StackOverflowException when big numbers in recursive algorithm. Optimization?

Stack Overflow Asked by Ivan G on August 4, 2020

Task: I need to distribute a sum of packages into containers with different capacity.

Each capacity has restrictions: minimum and maximum package count.

Package count should be equal or less than sum of selected container capacities.

Capacities are stored in database. Packages sum is prompted from user and could be decimal.

Result should be a collection of container capacities for every container.
There is no limit to results count.

I have a recursive solution written in C# but it crashes with StackOverflowException for large package sums.
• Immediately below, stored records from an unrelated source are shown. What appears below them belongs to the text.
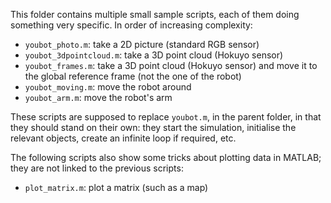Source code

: This folder contains multiple small sample scripts, each of them doing something very specific. In order of increasing complexity: 

  * `youbot_photo.m`: take a 2D picture (standard RGB sensor)
  * `youbot_3dpointcloud.m`: take a 3D point cloud (Hokuyo sensor)
  * `youbot_frames.m`: take a 3D point cloud (Hokuyo sensor) and move it to the global reference frame (not the one of the robot)
  * `youbot_moving.m`: move the robot around
  * `youbot_arm.m`: move the robot's arm
  
These scripts are supposed to replace `youbot.m`, in the parent folder, in that they should stand on their own: 
they start the simulation, initialise the relevant objects, create an infinite loop if required, etc. 

The following scripts also show some tricks about plotting data in MATLAB; they are not linked to the previous scripts: 

  * `plot_matrix.m`: plot a matrix (such as a map)
 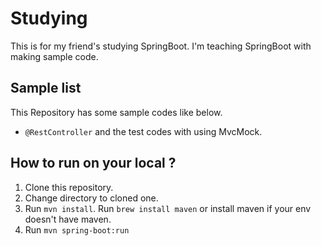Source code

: # Studying
This is for my friend's studying SpringBoot. I'm teaching SpringBoot with making sample code.

## Sample list
This Repository has some sample codes like below.
- `@RestController` and the test codes with using MvcMock.

## How to run on your local ?
1. Clone this repository.
2. Change directory to cloned one.
3. Run `mvn install`. Run `brew install maven` or install maven if your env doesn't have maven.
4. Run `mvn spring-boot:run`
// returns all combinations of capacity max and min values which package sum could include
static IEnumerable<List<int>> GetCombinations(int[] set, int sum, List<int> values)
{
for (var i = 0; i < set.Length; i++)
{
var left = sum - set[i];
var vals = new List<int>(values);

if (left == 0)
{
yield return vals;
}
else
{
int[] possible = set.Where(n => n <= sum).ToArray();
if (possible.Length > 0)
{
foreach (var s in GetCombinations(possible, left, vals))
{
yield return s;
}
}
}
}
}


Calling code where packageCapacities contains properties Count (which is MaxCount for real) and MinCount:

var allCapacityValues = packageCapacities
.SelectMany(x => Enumerable.Range((int)x.MinCount, (int)x.Count - (int)x.MinCount + 1))
.OrderByDescending(x => x)
.ToArray();
// gets first combination, sort numbers in it and distinct it
var combination = GetCombinations(allCapacityValues, (int)Math.Ceiling(contentData.FactCount), new List<int>())
.Select(x => x.OrderByDescending(o => o))
.Distinct(new EnumerableComparer<int>())
.FirstOrDefault();


where there are two capacities and sum of 13 which is distributed into 3 container sizes.

Reproducible code:

using System;
using System.Collections.Generic;
using System.Linq;

namespace Data.Services
{
public class ContainerGenerationService1
{
public void GenerateContainersWorks()
{
int capacity1Min = 4;
int capacity1Max = 5;
int capacity2Min = 2;
int capacity2Max = 2;
int[] set = Enumerable.Range(capacity1Min, capacity1Max - capacity1Min + 1)
.Concat(Enumerable.Range(capacity2Min, capacity2Max - capacity2Min + 1))
.ToArray();
int sum = 13;

var combination = GetCombinations(set, sum, new List<int>())
.Select(x => x.OrderByDescending(o => o))
.Distinct(new EnumerableComparer<int>())
.FirstOrDefault();
}

public void GenerateContainersFails()
{
int capacity1Min = 3;
int capacity1Max = 9;
int[] set = Enumerable.Range(capacity1Min, capacity1Max - capacity1Min + 1).ToArray();
int sum = 999999;

var combination = GetCombinations(set, sum, new List<int>())
.Select(x => x.OrderByDescending(o => o))
.Distinct(new EnumerableComparer<int>())
.FirstOrDefault();
}

static IEnumerable<List<int>> GetCombinations(int[] set, int sum, List<int> values)
{
for (var i = 0; i < set.Length; i++)
{
var left = sum - set[i];
var vals = new List<int>(values);

if (left == 0)
{
yield return vals;
}
else
{
int[] possible = set.Where(n => n <= sum).ToArray();
if (possible.Length > 0)
{
foreach (var s in GetCombinations(possible, left, vals))
{
yield return s;
}
}
}
}
}

class EnumerableComparer<T> : IEqualityComparer<IEnumerable<T>> where T : IComparable<T>
{
public bool Equals(IEnumerable<T> first, IEnumerable<T> second)
{
if (first == second)
return true;
if ((first == null) || (second == null))
return false;

return new HashSet<T>(first).SetEquals(second);
}

public int GetHashCode(IEnumerable<T> enumerable)
{
return enumerable.OrderBy(x => x)
.Aggregate(1, (current, val) => current + val.GetHashCode());
}
}
}
}


Calling code:

var svc = new ContainerGenerationService1();
svc.GenerateContainersWorks(); // works
svc.GenerateContainersFails(); // fails with StackOverflowException


Stack overflow is by no means the only problem of your code, but lets start there. GetCombinations calls itself recursively. When you get hundreds of thousands call deep, you run out of the stack. You can not use system stack in this case, you need bigger data storage.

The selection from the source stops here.